Task instructions ▸ With no edits of any kind, print each record that follows.

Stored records
**********

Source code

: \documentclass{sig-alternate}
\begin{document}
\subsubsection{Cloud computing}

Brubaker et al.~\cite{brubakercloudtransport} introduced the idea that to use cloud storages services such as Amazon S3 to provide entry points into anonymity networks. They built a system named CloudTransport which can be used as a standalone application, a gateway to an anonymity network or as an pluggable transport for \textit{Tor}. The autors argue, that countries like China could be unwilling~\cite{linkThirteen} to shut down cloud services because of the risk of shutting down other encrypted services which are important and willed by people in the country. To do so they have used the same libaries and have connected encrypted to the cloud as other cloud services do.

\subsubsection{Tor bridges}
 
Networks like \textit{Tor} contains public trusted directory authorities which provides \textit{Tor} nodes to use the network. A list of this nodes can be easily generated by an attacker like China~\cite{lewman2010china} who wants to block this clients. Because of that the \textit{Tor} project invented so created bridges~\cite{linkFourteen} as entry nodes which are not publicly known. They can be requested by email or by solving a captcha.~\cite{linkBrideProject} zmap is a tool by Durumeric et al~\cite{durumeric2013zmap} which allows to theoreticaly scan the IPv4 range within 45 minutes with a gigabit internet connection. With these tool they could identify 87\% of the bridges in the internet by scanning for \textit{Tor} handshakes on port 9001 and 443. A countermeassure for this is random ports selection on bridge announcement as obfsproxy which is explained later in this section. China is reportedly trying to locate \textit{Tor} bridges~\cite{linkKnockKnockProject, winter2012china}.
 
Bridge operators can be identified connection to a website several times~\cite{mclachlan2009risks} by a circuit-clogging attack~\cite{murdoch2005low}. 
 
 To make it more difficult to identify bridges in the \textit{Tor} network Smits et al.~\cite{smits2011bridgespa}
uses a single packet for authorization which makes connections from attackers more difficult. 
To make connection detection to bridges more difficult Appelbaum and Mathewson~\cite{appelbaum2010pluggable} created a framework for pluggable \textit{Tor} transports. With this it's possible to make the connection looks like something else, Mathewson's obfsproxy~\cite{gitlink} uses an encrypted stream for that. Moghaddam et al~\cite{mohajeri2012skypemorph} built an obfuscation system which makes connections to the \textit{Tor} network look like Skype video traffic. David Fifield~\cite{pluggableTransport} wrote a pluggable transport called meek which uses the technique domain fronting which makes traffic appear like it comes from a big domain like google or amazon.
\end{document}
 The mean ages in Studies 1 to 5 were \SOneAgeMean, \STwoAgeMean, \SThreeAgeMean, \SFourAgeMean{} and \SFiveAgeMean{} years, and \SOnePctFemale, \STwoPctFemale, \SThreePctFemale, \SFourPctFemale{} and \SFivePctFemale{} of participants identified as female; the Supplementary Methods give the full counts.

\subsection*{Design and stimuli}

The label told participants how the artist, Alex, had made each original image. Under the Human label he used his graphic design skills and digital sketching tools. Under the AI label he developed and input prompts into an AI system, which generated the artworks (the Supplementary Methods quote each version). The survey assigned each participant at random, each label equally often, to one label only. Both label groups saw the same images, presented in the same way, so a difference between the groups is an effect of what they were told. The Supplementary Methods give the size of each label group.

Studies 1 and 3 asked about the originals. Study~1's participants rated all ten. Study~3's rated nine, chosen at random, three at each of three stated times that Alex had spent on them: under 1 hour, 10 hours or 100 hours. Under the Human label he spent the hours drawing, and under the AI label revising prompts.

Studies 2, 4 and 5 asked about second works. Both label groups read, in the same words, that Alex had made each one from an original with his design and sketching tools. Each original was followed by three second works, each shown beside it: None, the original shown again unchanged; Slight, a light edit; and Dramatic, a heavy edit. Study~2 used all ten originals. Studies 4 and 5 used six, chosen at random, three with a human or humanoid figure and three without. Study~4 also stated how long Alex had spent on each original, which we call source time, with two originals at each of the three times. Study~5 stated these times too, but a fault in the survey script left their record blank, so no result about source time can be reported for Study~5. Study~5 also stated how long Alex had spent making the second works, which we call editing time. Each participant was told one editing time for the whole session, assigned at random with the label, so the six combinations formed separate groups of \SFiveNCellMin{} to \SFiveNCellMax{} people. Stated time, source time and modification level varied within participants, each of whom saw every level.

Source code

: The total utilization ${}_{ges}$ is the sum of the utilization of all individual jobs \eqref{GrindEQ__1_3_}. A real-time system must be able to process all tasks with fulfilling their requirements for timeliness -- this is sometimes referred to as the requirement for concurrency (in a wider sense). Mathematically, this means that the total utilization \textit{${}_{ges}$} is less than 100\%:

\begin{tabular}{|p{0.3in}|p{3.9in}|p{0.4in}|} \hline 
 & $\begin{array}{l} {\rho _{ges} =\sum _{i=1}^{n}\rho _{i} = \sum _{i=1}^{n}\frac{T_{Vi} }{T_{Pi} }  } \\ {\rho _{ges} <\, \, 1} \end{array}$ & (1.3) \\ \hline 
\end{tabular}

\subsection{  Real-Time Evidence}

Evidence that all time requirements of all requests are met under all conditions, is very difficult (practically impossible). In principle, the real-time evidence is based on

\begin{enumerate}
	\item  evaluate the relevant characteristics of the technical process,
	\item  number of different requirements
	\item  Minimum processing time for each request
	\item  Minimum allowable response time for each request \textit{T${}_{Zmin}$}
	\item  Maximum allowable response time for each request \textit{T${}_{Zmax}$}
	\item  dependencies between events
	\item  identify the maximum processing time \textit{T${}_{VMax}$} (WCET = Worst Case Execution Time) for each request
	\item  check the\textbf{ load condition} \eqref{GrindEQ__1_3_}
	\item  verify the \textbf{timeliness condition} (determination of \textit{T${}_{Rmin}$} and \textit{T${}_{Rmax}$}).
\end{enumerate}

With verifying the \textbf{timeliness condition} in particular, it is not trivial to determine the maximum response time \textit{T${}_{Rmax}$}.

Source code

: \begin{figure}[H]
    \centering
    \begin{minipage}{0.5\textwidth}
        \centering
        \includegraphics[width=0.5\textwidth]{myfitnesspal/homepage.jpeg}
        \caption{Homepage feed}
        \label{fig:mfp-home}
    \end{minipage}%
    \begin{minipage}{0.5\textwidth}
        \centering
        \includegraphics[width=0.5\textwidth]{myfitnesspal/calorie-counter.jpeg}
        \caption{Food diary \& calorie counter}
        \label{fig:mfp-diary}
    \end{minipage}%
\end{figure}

**********

Reply to the exercise ▸
Source code

: \documentclass{sig-alternate}
\begin{document}
\subsubsection{Cloud computing}

Brubaker et al.~\cite{brubakercloudtransport} introduced the idea that to use cloud storages services such as Amazon S3 to provide entry points into anonymity networks. They built a system named CloudTransport which can be used as a standalone application, a gateway to an anonymity network or as an pluggable transport for \textit{Tor}. The autors argue, that countries like China could be unwilling~\cite{linkThirteen} to shut down cloud services because of the risk of shutting down other encrypted services which are important and willed by people in the country. To do so they have used the same libaries and have connected encrypted to the cloud as other cloud services do.

\subsubsection{Tor bridges}
 
Networks like \textit{Tor} contains public trusted directory authorities which provides \textit{Tor} nodes to use the network. A list of this nodes can be easily generated by an attacker like China~\cite{lewman2010china} who wants to block this clients. Because of that the \textit{Tor} project invented so created bridges~\cite{linkFourteen} as entry nodes which are not publicly known. They can be requested by email or by solving a captcha.~\cite{linkBrideProject} zmap is a tool by Durumeric et al~\cite{durumeric2013zmap} which allows to theoreticaly scan the IPv4 range within 45 minutes with a gigabit internet connection. With these tool they could identify 87\% of the bridges in the internet by scanning for \textit{Tor} handshakes on port 9001 and 443. A countermeassure for this is random ports selection on bridge announcement as obfsproxy which is explained later in this section. China is reportedly trying to locate \textit{Tor} bridges~\cite{linkKnockKnockProject, winter2012china}.
 
Bridge operators can be identified connection to a website several times~\cite{mclachlan2009risks} by a circuit-clogging attack~\cite{murdoch2005low}. 
 
 To make it more difficult to identify bridges in the \textit{Tor} network Smits et al.~\cite{smits2011bridgespa}
uses a single packet for authorization which makes connections from attackers more difficult. 
To make connection detection to bridges more difficult Appelbaum and Mathewson~\cite{appelbaum2010pluggable} created a framework for pluggable \textit{Tor} transports. With this it's possible to make the connection looks like something else, Mathewson's obfsproxy~\cite{gitlink} uses an encrypted stream for that. Moghaddam et al~\cite{mohajeri2012skypemorph} built an obfuscation system which makes connections to the \textit{Tor} network look like Skype video traffic. David Fifield~\cite{pluggableTransport} wrote a pluggable transport called meek which uses the technique domain fronting which makes traffic appear like it comes from a big domain like google or amazon.
\end{document}
 The mean ages in Studies 1 to 5 were \SOneAgeMean, \STwoAgeMean, \SThreeAgeMean, \SFourAgeMean{} and \SFiveAgeMean{} years, and \SOnePctFemale, \STwoPctFemale, \SThreePctFemale, \SFourPctFemale{} and \SFivePctFemale{} of participants identified as female; the Supplementary Methods give the full counts.

\subsection*{Design and stimuli}

The label told participants how the artist, Alex, had made each original image. Under the Human label he used his graphic design skills and digital sketching tools. Under the AI label he developed and input prompts into an AI system, which generated the artworks (the Supplementary Methods quote each version). The survey assigned each participant at random, each label equally often, to one label only. Both label groups saw the same images, presented in the same way, so a difference between the groups is an effect of what they were told. The Supplementary Methods give the size of each label group.

Studies 1 and 3 asked about the originals. Study~1's participants rated all ten. Study~3's rated nine, chosen at random, three at each of three stated times that Alex had spent on them: under 1 hour, 10 hours or 100 hours. Under the Human label he spent the hours drawing, and under the AI label revising prompts.

Studies 2, 4 and 5 asked about second works. Both label groups read, in the same words, that Alex had made each one from an original with his design and sketching tools. Each original was followed by three second works, each shown beside it: None, the original shown again unchanged; Slight, a light edit; and Dramatic, a heavy edit. Study~2 used all ten originals. Studies 4 and 5 used six, chosen at random, three with a human or humanoid figure and three without. Study~4 also stated how long Alex had spent on each original, which we call source time, with two originals at each of the three times. Study~5 stated these times too, but a fault in the survey script left their record blank, so no result about source time can be reported for Study~5. Study~5 also stated how long Alex had spent making the second works, which we call editing time. Each participant was told one editing time for the whole session, assigned at random with the label, so the six combinations formed separate groups of \SFiveNCellMin{} to \SFiveNCellMax{} people. Stated time, source time and modification level varied within participants, each of whom saw every level.

Source code

: The total utilization ${}_{ges}$ is the sum of the utilization of all individual jobs \eqref{GrindEQ__1_3_}. A real-time system must be able to process all tasks with fulfilling their requirements for timeliness -- this is sometimes referred to as the requirement for concurrency (in a wider sense). Mathematically, this means that the total utilization \textit{${}_{ges}$} is less than 100\%:

\begin{tabular}{|p{0.3in}|p{3.9in}|p{0.4in}|} \hline 
 & $\begin{array}{l} {\rho _{ges} =\sum _{i=1}^{n}\rho _{i} = \sum _{i=1}^{n}\frac{T_{Vi} }{T_{Pi} }  } \\ {\rho _{ges} <\, \, 1} \end{array}$ & (1.3) \\ \hline 
\end{tabular}

\subsection{  Real-Time Evidence}

Evidence that all time requirements of all requests are met under all conditions, is very difficult (practically impossible). In principle, the real-time evidence is based on

\begin{enumerate}
	\item  evaluate the relevant characteristics of the technical process,
	\item  number of different requirements
	\item  Minimum processing time for each request
	\item  Minimum allowable response time for each request \textit{T${}_{Zmin}$}
	\item  Maximum allowable response time for each request \textit{T${}_{Zmax}$}
	\item  dependencies between events
	\item  identify the maximum processing time \textit{T${}_{VMax}$} (WCET = Worst Case Execution Time) for each request
	\item  check the\textbf{ load condition} \eqref{GrindEQ__1_3_}
	\item  verify the \textbf{timeliness condition} (determination of \textit{T${}_{Rmin}$} and \textit{T${}_{Rmax}$}).
\end{enumerate}

With verifying the \textbf{timeliness condition} in particular, it is not trivial to determine the maximum response time \textit{T${}_{Rmax}$}.

Source code

: \begin{figure}[H]
    \centering
    \begin{minipage}{0.5\textwidth}
        \centering
        \includegraphics[width=0.5\textwidth]{myfitnesspal/homepage.jpeg}
        \caption{Homepage feed}
        \label{fig:mfp-home}
    \end{minipage}%
    \begin{minipage}{0.5\textwidth}
        \centering
        \includegraphics[width=0.5\textwidth]{myfitnesspal/calorie-counter.jpeg}
        \caption{Food diary \& calorie counter}
        \label{fig:mfp-diary}
    \end{minipage}%
\end{figure}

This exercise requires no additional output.